Determination of the rate constant of enzyme modification by measuring the substrate reaction in the presence of the modifier.

On the basis of the equations derived previously [Tsou, C. L. (1965) Sheng Wu Hua Hsueh Yu Sheng Wu Wu Li Hsueh Pao 5, 398-408, 409-417] for the substrate reaction during the course of enzyme modification, the kinetic behavior of the system chymotrypsin-substrate-modifier has been studied. The kinetics of benzoyltyrosine ester hydrolysis during the course of irreversible inhibition of the enzyme has been found to be in satisfactory agreement with equations obtained previously. The apparent rate constant between the enzyme and an irreversible inhibitor can be easily obtained in one single experiment by following the course of substrate hydrolysis in the presence of the inhibitor.
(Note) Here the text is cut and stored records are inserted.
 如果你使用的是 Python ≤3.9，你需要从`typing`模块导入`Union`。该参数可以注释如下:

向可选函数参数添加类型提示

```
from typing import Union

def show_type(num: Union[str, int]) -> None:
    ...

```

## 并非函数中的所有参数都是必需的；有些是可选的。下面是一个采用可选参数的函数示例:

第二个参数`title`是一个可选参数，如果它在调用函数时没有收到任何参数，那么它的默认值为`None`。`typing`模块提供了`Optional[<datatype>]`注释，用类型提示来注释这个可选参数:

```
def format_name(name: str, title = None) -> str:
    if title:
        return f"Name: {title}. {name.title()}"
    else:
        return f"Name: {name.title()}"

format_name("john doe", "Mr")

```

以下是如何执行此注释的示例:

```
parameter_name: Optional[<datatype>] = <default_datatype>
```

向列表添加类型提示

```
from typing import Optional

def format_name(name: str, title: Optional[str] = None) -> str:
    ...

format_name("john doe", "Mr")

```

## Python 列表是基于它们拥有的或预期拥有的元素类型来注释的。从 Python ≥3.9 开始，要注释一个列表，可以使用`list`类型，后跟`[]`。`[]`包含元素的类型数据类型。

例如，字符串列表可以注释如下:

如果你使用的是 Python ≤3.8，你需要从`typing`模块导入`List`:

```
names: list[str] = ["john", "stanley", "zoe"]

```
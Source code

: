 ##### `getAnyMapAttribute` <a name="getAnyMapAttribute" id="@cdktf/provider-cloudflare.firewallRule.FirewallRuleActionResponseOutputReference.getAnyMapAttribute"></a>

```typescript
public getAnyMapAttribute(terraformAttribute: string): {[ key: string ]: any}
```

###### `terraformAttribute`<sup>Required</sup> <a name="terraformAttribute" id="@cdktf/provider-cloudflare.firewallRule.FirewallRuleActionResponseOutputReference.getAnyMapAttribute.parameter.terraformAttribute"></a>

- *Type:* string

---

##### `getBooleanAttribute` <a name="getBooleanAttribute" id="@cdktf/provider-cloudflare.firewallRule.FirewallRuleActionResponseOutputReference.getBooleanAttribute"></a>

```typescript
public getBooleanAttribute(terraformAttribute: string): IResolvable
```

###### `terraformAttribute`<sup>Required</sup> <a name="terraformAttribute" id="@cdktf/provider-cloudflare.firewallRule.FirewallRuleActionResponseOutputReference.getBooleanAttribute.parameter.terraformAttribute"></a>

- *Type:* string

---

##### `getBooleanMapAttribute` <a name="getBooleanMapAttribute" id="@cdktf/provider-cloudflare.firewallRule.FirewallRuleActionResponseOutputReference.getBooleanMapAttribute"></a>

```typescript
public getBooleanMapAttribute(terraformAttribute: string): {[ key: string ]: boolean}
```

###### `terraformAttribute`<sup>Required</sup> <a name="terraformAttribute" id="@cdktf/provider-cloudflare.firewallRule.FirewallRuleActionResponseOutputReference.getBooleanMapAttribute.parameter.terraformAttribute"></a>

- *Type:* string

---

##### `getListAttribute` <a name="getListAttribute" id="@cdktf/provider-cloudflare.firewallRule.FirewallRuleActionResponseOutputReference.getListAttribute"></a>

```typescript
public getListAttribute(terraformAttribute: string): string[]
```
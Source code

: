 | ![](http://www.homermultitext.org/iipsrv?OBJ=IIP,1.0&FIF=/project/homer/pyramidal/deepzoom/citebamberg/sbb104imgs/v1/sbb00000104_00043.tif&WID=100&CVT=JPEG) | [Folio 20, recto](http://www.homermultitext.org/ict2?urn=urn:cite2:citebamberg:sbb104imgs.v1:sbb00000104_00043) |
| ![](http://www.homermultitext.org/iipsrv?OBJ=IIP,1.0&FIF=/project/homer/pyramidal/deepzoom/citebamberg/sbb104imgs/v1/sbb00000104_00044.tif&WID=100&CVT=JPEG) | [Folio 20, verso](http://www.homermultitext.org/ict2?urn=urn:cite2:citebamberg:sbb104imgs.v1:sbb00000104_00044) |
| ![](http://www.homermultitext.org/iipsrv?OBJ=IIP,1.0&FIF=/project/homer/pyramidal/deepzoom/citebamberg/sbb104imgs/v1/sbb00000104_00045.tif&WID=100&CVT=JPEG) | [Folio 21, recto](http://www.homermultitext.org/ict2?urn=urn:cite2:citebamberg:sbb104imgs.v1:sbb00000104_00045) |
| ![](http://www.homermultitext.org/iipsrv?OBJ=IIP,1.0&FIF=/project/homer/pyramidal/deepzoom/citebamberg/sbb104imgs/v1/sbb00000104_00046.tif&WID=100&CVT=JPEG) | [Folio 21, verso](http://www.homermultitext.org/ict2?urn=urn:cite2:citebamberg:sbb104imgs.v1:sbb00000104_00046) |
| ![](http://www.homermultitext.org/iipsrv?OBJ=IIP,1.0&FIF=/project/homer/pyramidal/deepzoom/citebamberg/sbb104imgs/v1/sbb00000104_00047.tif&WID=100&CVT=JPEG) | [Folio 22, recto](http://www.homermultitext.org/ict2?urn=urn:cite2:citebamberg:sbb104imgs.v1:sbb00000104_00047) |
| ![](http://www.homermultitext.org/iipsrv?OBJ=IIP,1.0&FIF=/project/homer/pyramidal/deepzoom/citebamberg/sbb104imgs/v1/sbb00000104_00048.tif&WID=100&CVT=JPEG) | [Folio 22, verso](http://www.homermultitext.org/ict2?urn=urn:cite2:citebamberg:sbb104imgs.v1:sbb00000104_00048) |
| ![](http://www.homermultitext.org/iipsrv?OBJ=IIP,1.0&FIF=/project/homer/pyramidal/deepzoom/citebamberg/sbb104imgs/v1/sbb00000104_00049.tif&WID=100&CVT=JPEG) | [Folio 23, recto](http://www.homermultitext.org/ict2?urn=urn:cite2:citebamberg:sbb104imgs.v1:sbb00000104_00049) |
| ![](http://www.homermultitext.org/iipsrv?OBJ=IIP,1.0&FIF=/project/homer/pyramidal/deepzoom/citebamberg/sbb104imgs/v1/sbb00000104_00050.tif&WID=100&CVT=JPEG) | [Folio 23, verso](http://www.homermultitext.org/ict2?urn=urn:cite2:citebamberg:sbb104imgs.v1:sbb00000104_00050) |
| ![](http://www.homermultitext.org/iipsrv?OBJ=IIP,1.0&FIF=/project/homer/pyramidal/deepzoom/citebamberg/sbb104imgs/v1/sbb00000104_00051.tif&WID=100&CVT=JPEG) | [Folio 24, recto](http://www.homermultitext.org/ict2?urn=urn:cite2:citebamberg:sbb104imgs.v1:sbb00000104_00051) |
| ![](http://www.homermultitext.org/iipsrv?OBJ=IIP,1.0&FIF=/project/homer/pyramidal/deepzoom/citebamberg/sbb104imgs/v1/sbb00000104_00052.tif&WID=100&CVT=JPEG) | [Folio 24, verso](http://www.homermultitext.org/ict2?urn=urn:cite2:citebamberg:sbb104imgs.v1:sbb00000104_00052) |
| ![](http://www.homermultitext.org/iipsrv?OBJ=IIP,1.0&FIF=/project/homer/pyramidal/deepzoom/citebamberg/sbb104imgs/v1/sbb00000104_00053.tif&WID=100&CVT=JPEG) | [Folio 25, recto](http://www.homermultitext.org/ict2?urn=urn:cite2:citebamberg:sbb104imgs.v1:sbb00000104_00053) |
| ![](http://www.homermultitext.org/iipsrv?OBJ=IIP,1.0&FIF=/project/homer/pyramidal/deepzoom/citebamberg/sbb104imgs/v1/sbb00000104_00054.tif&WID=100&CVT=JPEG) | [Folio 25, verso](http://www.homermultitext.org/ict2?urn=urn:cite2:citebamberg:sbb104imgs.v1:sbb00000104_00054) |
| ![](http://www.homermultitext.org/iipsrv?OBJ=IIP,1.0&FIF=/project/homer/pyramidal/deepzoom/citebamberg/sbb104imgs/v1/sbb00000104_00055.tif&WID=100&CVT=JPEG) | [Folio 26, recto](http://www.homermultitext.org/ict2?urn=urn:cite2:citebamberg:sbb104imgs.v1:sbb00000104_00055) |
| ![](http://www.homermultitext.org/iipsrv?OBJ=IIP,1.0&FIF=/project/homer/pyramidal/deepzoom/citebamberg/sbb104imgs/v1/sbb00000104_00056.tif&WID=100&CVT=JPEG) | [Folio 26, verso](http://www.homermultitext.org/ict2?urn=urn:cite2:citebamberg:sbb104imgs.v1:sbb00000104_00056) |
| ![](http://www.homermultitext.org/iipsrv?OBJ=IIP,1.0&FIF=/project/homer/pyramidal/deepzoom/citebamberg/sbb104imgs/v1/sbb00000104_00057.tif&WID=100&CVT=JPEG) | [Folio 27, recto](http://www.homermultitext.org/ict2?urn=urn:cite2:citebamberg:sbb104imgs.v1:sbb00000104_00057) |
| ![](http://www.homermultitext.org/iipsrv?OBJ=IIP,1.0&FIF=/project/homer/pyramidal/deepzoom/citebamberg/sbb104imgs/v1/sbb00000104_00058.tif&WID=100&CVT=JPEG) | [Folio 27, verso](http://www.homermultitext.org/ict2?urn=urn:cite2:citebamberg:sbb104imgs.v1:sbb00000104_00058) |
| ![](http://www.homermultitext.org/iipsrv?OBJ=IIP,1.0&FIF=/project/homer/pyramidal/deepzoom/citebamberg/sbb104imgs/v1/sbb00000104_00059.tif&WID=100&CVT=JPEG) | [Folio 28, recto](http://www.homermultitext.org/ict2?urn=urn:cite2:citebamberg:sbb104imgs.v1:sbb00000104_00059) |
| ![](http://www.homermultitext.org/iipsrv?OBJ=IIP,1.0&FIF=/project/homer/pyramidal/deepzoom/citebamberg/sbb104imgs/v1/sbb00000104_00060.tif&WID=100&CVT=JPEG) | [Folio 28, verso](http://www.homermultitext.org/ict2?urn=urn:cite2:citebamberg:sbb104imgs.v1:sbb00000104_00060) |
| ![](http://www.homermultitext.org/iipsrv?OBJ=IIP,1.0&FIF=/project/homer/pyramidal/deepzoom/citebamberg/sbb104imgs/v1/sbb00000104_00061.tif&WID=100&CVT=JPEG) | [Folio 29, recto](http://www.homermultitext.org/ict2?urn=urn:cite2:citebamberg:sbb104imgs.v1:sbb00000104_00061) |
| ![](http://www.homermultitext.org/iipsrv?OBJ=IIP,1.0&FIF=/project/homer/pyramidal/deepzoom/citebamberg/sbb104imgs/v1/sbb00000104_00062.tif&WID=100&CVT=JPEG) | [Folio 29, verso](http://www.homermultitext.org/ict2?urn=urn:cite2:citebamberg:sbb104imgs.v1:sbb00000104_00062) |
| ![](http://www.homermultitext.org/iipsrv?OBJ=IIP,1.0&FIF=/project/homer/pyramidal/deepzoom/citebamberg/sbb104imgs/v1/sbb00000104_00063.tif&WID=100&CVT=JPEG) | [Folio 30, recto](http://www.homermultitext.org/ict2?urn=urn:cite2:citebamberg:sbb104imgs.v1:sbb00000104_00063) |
The results are also in accord with the assumption that diisopropyl fluorophosphate can be classified as an irreversible competitive inhibitor. For both phenylmethanesulfonyl fluoride and L-1-[(p-toluene-sulfonyl)amino]-2-phenylethyl chloromethyl ketone, the inhibition has been found to be in agreement with the kinetics of the complexing type; i.e., a noncovalent enzyme-inhibitor complex is formed before irreversible enzyme modification. Both the equilibrium constants for the complex formation and the first-order rate constants for the irreversible modification step have been determined also by following the course of substrate hydrolysis in the presence of the irreversible inhibitor.